Diş ve diş etindeki iltihap kan dolaşımı yoluyla mikropların kalbe gidip orada yerleşmesiyle endokardite yani kalp içi iltihaba yol açar. Çok sinsi ilerleyen bu hastalık müphem belirtiler göstererek doğru tanı konulmasını geciktirir. Ateş, kırgınlık, halsizlik, iştah kaybı, çabuk yorulma, çarpıntı gibi genel enfeksiyon şikayetleri olur. Esas tanı konulana kadar hastalık iyice ilerler ve bu süre zarfında hastalık kalpte yapısal hasara da neden olur. Enfeksiyon ajanının türüne göre vaktinde yapılan antimikrobiyal tedaviyle yani çoğu zaman basit bir antibiyotik tedavisiyle iyileşebilen bu hastalığı yine bazı önlemleri alarak engellemek de mümkündür. Endokardit profilaksisi dediğimiz bu önlem özellikle kalp kapaklarında darlık ya da yetersizlik şeklinde bozulma olan kişilerde, kalp içi kateter, pil gibi yabancı cisim taşıyan hastalarda, kalp kapak protez ameliyatı olmuş hastalarda önem taşır. Kanatıcı bir işlem yapılmadan önce antibiyotik kullanımını öneren bu önleyici tedavi diş çekimi ya da benzeri operasyonlardan bir saat önce iki tablet antibiyotik almak kadar basittir.
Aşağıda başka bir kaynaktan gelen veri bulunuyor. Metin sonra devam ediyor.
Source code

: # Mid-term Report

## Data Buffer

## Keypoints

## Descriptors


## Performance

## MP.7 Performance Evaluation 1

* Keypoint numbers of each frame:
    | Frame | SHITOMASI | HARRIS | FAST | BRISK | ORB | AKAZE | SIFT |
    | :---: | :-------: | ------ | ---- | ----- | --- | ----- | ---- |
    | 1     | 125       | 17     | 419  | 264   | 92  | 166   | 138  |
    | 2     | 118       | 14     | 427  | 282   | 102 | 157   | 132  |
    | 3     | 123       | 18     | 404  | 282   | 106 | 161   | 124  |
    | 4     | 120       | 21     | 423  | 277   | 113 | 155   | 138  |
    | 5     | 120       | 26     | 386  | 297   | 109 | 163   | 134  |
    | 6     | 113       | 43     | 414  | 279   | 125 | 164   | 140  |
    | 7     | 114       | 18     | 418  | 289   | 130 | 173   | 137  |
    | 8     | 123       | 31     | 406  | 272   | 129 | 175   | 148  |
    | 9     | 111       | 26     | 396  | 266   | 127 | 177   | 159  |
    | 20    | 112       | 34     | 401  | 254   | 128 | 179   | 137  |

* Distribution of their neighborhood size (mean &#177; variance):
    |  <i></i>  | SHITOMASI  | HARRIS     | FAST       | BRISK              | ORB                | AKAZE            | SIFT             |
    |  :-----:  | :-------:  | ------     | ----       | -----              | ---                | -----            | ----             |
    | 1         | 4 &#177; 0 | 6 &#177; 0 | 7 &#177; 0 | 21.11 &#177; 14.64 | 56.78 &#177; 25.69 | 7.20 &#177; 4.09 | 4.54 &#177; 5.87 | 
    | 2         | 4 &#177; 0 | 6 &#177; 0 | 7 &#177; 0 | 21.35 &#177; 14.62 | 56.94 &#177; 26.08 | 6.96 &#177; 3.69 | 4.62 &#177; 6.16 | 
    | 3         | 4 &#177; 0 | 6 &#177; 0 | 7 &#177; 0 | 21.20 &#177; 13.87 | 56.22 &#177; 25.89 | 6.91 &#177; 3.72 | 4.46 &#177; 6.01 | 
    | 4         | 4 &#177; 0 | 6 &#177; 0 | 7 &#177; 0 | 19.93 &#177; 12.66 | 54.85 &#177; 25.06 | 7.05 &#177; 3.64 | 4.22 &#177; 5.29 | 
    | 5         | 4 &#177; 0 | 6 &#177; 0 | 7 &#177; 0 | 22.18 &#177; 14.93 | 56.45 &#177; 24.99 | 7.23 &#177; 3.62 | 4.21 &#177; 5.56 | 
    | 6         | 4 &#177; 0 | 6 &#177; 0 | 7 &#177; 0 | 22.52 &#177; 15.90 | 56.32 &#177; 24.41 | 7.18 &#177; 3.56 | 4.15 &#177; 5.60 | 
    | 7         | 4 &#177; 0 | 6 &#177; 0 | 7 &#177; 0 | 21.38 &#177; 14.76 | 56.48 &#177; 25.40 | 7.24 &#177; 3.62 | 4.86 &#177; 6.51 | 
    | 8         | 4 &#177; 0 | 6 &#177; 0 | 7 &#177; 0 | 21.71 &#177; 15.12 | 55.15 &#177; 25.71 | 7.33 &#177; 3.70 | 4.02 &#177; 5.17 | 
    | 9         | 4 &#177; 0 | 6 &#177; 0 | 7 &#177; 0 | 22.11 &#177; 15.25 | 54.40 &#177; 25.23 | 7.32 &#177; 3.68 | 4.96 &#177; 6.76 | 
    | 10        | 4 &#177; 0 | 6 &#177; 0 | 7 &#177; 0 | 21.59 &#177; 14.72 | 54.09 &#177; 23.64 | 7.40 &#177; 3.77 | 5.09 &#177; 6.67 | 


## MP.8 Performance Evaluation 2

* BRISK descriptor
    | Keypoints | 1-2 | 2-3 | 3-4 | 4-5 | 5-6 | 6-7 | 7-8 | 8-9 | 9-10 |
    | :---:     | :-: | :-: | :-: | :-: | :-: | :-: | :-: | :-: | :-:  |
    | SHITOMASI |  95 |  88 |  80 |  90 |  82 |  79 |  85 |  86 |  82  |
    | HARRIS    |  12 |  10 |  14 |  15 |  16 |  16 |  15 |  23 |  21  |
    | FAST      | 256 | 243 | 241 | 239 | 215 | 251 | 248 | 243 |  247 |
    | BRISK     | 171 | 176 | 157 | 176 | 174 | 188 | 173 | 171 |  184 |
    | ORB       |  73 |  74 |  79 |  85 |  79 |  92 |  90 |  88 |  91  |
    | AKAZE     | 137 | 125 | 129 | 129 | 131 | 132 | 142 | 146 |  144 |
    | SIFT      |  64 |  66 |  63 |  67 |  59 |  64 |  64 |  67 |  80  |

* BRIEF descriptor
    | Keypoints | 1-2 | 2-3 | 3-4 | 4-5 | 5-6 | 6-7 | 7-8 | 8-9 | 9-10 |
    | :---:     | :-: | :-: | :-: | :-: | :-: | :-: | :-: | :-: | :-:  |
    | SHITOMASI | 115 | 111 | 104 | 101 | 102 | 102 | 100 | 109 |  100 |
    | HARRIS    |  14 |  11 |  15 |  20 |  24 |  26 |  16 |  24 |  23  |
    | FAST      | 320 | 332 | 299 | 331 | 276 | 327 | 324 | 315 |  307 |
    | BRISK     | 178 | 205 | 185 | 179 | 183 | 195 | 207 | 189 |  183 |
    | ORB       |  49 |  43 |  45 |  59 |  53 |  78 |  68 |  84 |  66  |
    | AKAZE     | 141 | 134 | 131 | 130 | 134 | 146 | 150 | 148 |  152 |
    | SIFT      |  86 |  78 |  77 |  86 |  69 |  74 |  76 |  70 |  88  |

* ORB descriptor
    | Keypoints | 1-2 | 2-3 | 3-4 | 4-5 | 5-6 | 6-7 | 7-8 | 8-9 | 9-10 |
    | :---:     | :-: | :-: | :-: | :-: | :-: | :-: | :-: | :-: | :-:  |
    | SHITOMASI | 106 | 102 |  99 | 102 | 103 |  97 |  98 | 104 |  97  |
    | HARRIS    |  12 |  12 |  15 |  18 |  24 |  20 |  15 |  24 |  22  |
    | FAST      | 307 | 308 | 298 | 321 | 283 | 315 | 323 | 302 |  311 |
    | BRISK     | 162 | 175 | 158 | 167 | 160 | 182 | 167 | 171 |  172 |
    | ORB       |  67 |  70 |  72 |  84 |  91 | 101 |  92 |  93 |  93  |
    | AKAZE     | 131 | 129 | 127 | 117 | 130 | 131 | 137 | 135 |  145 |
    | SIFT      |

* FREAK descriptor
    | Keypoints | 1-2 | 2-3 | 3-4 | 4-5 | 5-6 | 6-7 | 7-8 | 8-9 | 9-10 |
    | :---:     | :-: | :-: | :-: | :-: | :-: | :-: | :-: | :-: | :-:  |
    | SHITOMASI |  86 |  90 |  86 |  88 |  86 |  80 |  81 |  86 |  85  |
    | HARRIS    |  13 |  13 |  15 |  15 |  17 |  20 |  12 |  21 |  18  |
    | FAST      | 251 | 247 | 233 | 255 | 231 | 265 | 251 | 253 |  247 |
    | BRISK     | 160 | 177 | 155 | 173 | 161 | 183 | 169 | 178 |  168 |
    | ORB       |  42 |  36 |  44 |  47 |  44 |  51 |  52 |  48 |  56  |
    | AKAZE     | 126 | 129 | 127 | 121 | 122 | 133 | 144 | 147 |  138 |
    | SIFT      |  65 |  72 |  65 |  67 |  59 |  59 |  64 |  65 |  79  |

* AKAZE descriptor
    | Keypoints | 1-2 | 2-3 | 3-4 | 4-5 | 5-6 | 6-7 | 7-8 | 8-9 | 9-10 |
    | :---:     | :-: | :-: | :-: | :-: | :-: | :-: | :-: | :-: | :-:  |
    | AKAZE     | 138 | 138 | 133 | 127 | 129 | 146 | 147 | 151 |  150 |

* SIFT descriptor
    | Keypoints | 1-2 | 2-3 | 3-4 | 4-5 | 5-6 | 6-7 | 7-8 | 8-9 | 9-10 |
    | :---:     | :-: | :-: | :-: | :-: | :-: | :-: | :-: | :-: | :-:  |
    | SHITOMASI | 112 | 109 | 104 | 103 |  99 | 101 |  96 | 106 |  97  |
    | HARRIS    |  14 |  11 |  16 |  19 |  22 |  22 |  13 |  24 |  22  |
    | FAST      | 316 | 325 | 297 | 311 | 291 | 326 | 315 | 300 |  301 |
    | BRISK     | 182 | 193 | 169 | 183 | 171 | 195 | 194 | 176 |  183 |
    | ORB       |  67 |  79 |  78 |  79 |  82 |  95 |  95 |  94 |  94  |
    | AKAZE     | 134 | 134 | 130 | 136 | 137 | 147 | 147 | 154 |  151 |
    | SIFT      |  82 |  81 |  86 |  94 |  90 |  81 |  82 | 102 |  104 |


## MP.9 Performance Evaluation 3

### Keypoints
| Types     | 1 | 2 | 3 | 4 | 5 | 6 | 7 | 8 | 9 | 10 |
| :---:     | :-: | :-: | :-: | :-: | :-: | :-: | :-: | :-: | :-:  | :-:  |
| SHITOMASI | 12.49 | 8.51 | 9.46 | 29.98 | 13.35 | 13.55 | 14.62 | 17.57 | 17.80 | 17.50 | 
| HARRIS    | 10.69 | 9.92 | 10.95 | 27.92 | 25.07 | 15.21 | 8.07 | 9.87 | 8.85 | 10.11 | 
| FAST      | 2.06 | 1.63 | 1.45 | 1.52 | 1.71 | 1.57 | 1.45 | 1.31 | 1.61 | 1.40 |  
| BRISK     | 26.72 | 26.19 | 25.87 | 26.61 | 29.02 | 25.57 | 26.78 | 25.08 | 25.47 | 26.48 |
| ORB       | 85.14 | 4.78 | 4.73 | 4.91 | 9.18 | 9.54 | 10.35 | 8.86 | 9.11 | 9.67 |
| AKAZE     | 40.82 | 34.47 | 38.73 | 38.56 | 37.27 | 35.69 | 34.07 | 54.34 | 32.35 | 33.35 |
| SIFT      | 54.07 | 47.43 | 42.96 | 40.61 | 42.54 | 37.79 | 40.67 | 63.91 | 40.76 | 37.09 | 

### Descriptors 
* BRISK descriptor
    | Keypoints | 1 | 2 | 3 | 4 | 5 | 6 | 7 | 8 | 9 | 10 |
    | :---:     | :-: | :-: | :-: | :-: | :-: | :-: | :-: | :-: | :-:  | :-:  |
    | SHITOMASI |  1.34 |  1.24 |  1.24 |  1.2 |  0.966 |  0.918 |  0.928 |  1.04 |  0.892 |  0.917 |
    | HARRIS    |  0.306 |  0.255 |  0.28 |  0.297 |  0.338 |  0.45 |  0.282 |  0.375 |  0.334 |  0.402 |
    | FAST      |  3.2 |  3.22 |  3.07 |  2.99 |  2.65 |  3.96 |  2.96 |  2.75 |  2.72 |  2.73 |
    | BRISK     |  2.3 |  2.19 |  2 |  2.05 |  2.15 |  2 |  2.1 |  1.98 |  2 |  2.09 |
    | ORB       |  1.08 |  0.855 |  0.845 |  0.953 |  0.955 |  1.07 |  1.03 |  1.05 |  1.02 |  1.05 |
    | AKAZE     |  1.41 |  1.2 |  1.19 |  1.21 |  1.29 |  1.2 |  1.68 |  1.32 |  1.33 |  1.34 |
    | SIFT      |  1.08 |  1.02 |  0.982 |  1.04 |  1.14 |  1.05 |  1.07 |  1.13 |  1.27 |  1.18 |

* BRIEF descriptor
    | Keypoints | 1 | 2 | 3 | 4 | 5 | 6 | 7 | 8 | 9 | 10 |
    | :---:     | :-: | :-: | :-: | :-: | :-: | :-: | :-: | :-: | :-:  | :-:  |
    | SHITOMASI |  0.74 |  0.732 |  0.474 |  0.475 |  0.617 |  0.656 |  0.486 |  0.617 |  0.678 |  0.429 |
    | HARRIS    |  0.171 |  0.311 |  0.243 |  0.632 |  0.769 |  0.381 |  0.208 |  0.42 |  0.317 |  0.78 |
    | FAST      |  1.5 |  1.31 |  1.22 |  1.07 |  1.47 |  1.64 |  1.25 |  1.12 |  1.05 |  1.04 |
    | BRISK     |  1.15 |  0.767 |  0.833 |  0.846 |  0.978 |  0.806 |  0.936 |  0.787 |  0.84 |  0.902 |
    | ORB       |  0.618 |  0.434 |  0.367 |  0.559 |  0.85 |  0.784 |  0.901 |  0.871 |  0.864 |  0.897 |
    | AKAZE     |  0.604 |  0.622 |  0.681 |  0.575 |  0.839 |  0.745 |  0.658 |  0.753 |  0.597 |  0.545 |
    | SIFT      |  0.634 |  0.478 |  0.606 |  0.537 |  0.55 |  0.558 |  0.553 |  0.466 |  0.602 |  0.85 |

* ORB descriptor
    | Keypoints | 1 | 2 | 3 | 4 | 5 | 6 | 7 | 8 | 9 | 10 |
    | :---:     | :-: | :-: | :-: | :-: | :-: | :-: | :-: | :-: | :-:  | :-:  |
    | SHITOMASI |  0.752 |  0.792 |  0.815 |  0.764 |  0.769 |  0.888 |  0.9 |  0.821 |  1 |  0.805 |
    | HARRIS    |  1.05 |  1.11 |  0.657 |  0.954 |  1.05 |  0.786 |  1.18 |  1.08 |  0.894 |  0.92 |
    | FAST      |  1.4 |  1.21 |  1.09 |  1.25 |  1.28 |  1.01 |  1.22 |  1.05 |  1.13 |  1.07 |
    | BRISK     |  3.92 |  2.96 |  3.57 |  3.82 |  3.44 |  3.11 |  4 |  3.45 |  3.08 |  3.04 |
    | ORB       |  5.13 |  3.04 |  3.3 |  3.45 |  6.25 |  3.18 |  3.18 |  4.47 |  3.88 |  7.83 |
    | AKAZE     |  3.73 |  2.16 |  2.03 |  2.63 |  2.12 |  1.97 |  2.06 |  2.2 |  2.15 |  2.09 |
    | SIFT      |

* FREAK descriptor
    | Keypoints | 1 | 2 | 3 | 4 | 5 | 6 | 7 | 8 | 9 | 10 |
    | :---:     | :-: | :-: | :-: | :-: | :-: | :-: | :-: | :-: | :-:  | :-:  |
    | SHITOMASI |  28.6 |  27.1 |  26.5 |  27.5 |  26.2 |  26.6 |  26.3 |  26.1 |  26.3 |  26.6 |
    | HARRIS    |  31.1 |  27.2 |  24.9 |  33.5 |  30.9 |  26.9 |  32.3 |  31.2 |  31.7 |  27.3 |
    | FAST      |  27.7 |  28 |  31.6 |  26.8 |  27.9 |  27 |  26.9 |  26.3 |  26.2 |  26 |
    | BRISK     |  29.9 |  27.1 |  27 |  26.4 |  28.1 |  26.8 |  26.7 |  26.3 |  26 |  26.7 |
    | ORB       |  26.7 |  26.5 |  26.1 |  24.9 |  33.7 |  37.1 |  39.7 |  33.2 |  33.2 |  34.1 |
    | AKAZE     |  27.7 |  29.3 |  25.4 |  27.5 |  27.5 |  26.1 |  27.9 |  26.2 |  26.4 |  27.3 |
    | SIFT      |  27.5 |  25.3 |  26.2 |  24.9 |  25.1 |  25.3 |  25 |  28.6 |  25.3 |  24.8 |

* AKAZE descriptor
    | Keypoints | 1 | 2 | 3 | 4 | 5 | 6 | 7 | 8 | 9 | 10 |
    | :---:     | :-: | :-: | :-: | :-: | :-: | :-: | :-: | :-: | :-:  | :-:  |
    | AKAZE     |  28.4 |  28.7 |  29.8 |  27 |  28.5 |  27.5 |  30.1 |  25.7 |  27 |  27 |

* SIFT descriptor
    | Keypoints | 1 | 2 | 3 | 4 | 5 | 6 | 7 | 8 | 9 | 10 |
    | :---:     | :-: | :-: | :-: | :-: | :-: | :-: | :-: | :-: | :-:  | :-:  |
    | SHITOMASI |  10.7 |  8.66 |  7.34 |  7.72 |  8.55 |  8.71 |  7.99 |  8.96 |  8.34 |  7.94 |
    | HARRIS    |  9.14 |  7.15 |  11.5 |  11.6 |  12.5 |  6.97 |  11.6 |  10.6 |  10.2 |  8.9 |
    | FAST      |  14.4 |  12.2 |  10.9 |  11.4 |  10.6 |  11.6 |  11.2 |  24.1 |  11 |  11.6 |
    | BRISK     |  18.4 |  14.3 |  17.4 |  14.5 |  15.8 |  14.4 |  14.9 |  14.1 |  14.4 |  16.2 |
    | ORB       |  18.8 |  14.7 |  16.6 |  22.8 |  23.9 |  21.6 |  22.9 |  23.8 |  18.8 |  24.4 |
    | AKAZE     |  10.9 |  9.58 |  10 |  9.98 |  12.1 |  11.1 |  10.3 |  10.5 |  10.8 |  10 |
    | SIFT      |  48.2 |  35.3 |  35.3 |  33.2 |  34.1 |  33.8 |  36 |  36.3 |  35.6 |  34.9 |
Kalp sağlığı ile diş sağlığının ilişkisi

Dişlere iyi bakmak kalp krizi riskini azaltıyor

Bugüne kadar yapılmış birçok araştırmada diş bakımı ile kalp damar hastalıkları ve kalp krizi arasında bir bağlantı olduğu gösterildi. Bu çalışmalara yakın tarihten bir örnek de 2019 yılında dünyadaki en saygın bilimsel dergilerden biri olan Avrupa kalp dergisi (European Heart Journal)’de yayınlandı. Bu çalışmada ağız sağlığı taraması programından geçen ve majör kardiyovasküler olay öyküsü olmayan 40 yaş ve üstü 247 696 sağlıklı yetişkinin verileri incelenmiş. Ortalama 9,5 yıllık bir takipten sonra, bu kişilerde kardiyak ölüm, miyokard enfarktüsü, felç ve kalp yetmezliği dahil 14 893 majör kardiyovasküler olay meydana geldiği görülmüş. Bu hastalar tek tek incelendiğinde çıkan sonuçta günde bir kereden daha fazla diş fırçalamanın, çok değişkenli ayarlamadan sonra kardiyovasküler olay riskini %9 oranında azalttığı görülmüş. Yılda bir ya da daha fazla yapılan diş hekimi ziyaretleriyle ve uygulanan diş taşı temizletme gibi profesyonel temizlik uygulamasını yaptıranlarda kardiyovasküler hastalık riskini
%14 oranında azalttığı da gösterilmiştir. Yani binlerce kişi üzerinde yapılan bu çalışma ile de anlaşıldığı gibi sık diş fırçalama ve profesyonel temizlik için düzenli diş hekimi ziyaretleri gibi ağız hijyeni bakımına önem vermek, sağlıklı yetişkinlerde gelecekte kalp damar hastalıklarına yakalanma riskini de azaltıyor.

Bu nedenle diş hekimine muayene olmaktan korkmamalı, diş ve diş eti bakımını ihmal etmemek adına düzenli olarak dişlerimizi fırçalamayı unutmamalıyız.